• Assignment:
Copy the lines from the start of the records below through the line containing "## 12. API Design", both included, and leave out the pictures.

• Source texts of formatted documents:
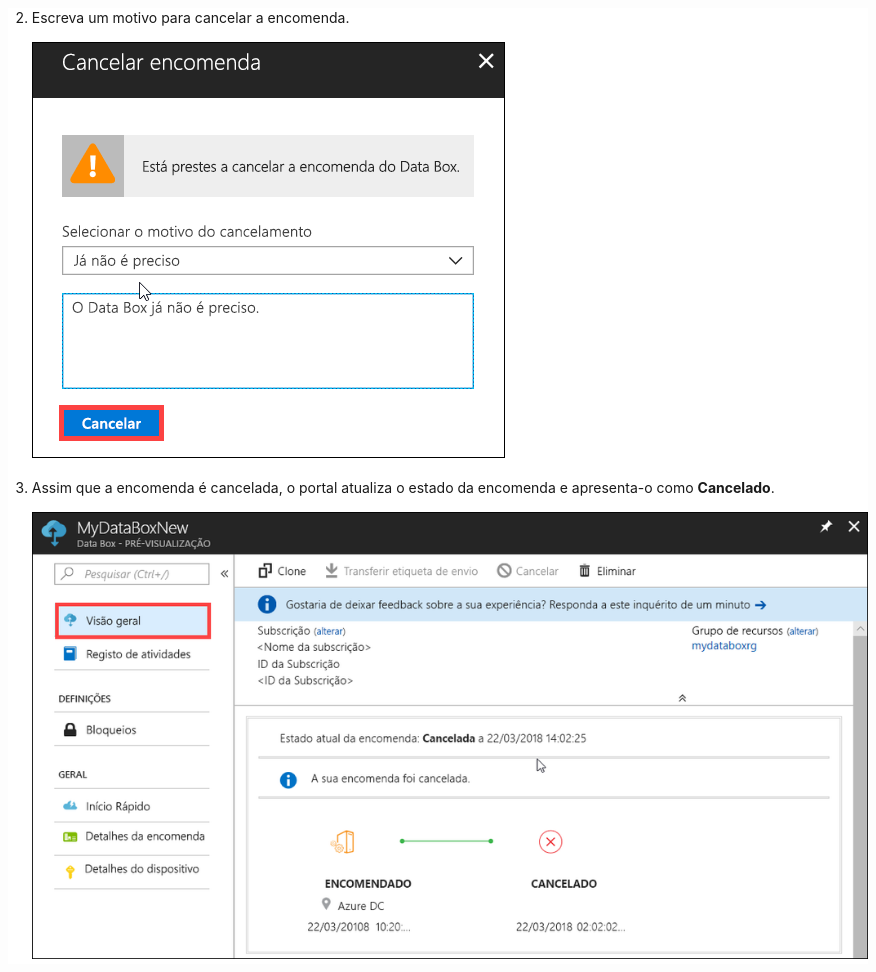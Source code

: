 2.  Escreva um motivo para cancelar a encomenda.  

    ![Cancelar encomenda 2](media/data-box-portal-ui-admin/cancel-order2.png)

3.  Assim que a encomenda é cancelada, o portal atualiza o estado da encomenda e apresenta-o como **Cancelado**.

    ![Cancelar encomenda 3](media/data-box-portal-ui-admin/cancel-order3.png)
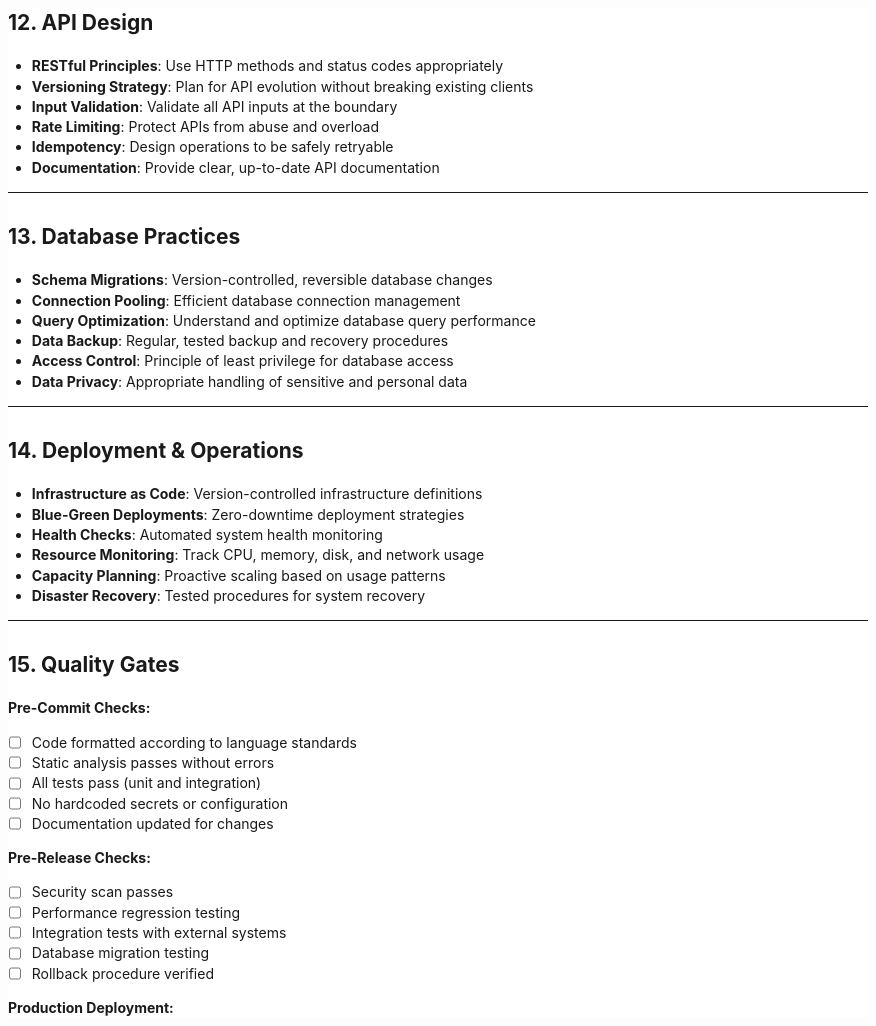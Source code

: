 
## 12. API Design

- **RESTful Principles**: Use HTTP methods and status codes appropriately
- **Versioning Strategy**: Plan for API evolution without breaking existing clients
- **Input Validation**: Validate all API inputs at the boundary
- **Rate Limiting**: Protect APIs from abuse and overload
- **Idempotency**: Design operations to be safely retryable
- **Documentation**: Provide clear, up-to-date API documentation

---

## 13. Database Practices

- **Schema Migrations**: Version-controlled, reversible database changes
- **Connection Pooling**: Efficient database connection management
- **Query Optimization**: Understand and optimize database query performance
- **Data Backup**: Regular, tested backup and recovery procedures
- **Access Control**: Principle of least privilege for database access
- **Data Privacy**: Appropriate handling of sensitive and personal data

---

## 14. Deployment & Operations

- **Infrastructure as Code**: Version-controlled infrastructure definitions
- **Blue-Green Deployments**: Zero-downtime deployment strategies
- **Health Checks**: Automated system health monitoring
- **Resource Monitoring**: Track CPU, memory, disk, and network usage
- **Capacity Planning**: Proactive scaling based on usage patterns
- **Disaster Recovery**: Tested procedures for system recovery

---

## 15. Quality Gates

**Pre-Commit Checks:**

- [ ] Code formatted according to language standards
- [ ] Static analysis passes without errors
- [ ] All tests pass (unit and integration)
- [ ] No hardcoded secrets or configuration
- [ ] Documentation updated for changes

**Pre-Release Checks:**

- [ ] Security scan passes
- [ ] Performance regression testing
- [ ] Integration tests with external systems
- [ ] Database migration testing
- [ ] Rollback procedure verified

**Production Deployment:**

• Task output:
Source code

: 2.  Escreva um motivo para cancelar a encomenda.  

    ![Cancelar encomenda 2](media/data-box-portal-ui-admin/cancel-order2.png)

3.  Assim que a encomenda é cancelada, o portal atualiza o estado da encomenda e apresenta-o como **Cancelado**.

    ![Cancelar encomenda 3](media/data-box-portal-ui-admin/cancel-order3.png)
Source code

: 
## 12. API Design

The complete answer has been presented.